(Source data)
------------------------------

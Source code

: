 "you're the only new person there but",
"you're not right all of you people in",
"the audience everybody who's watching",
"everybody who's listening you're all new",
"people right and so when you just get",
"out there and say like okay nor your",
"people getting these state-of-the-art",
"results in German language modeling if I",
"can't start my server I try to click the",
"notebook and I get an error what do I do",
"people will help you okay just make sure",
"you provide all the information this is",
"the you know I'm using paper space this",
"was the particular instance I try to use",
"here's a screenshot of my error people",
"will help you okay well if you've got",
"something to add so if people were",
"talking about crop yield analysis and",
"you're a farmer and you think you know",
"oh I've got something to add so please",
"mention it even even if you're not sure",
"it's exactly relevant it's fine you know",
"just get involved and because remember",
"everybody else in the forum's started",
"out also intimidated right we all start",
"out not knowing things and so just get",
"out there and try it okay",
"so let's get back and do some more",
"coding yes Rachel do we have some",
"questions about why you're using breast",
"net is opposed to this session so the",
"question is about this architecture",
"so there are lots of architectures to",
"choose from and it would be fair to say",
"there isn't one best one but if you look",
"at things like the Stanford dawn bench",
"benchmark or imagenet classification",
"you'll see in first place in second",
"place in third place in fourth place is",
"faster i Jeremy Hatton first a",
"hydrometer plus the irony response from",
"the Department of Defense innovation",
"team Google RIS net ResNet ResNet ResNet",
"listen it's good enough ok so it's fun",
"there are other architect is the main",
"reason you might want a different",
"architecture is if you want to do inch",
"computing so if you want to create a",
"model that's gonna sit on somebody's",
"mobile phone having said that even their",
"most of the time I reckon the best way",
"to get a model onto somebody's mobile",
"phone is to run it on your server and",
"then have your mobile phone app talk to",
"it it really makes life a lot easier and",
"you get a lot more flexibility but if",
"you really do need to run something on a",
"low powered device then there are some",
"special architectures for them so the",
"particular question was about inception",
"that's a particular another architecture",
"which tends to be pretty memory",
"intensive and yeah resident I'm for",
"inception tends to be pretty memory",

------------------------------

**Directions for this task**
Copy every line of the data where "even" is found.

**Reply to the task**
"mention it even even if you're not sure",
"mobile phone having said that even their",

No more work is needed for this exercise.